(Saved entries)
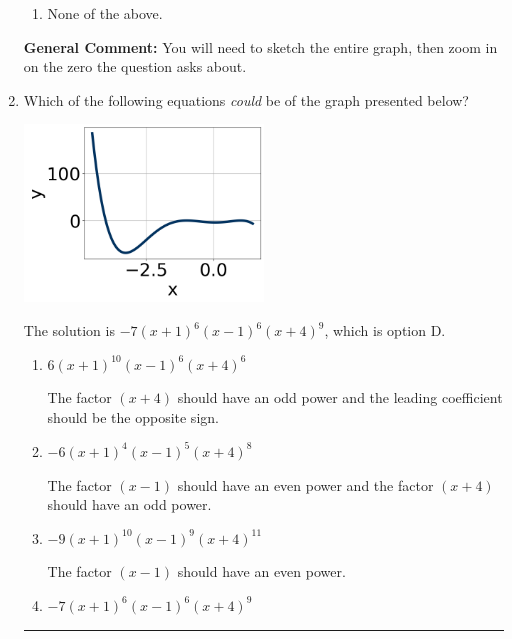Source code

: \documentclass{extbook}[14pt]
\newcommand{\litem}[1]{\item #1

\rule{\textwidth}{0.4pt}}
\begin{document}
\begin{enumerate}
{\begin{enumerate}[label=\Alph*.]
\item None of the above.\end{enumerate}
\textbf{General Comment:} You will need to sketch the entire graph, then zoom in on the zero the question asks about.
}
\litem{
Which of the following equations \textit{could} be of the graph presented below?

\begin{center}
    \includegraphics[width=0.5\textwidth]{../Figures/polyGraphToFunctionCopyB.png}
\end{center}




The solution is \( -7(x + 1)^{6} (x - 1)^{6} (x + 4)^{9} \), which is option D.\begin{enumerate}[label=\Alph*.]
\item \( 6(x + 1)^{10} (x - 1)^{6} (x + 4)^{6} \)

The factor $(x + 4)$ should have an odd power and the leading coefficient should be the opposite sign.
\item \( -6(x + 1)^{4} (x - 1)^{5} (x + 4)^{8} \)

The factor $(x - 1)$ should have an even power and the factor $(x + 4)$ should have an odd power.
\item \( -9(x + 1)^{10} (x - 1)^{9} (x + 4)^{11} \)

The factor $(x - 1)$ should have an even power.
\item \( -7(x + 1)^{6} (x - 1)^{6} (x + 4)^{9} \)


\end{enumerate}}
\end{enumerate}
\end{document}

==

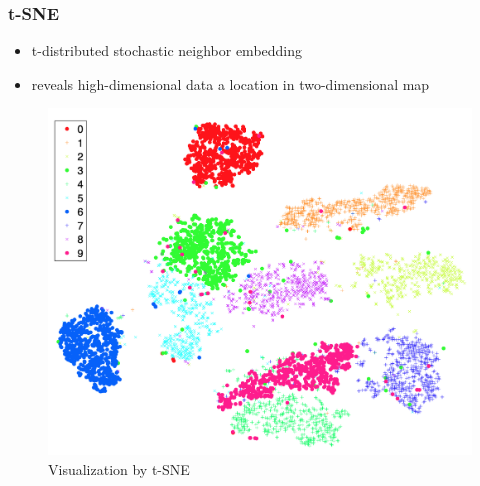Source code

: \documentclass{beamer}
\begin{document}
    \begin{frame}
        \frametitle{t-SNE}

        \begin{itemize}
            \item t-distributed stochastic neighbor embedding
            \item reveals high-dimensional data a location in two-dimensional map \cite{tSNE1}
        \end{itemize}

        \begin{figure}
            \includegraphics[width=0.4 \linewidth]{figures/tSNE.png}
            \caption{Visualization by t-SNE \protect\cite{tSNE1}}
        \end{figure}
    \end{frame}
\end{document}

◆ Task to carry out: Scan the records above for the string "have", then report every line that contains it.

◆ Response below:
The factor $(x + 4)$ should have an odd power and the leading coefficient should be the opposite sign.
The factor $(x - 1)$ should have an even power and the factor $(x + 4)$ should have an odd power.
The factor $(x - 1)$ should have an even power.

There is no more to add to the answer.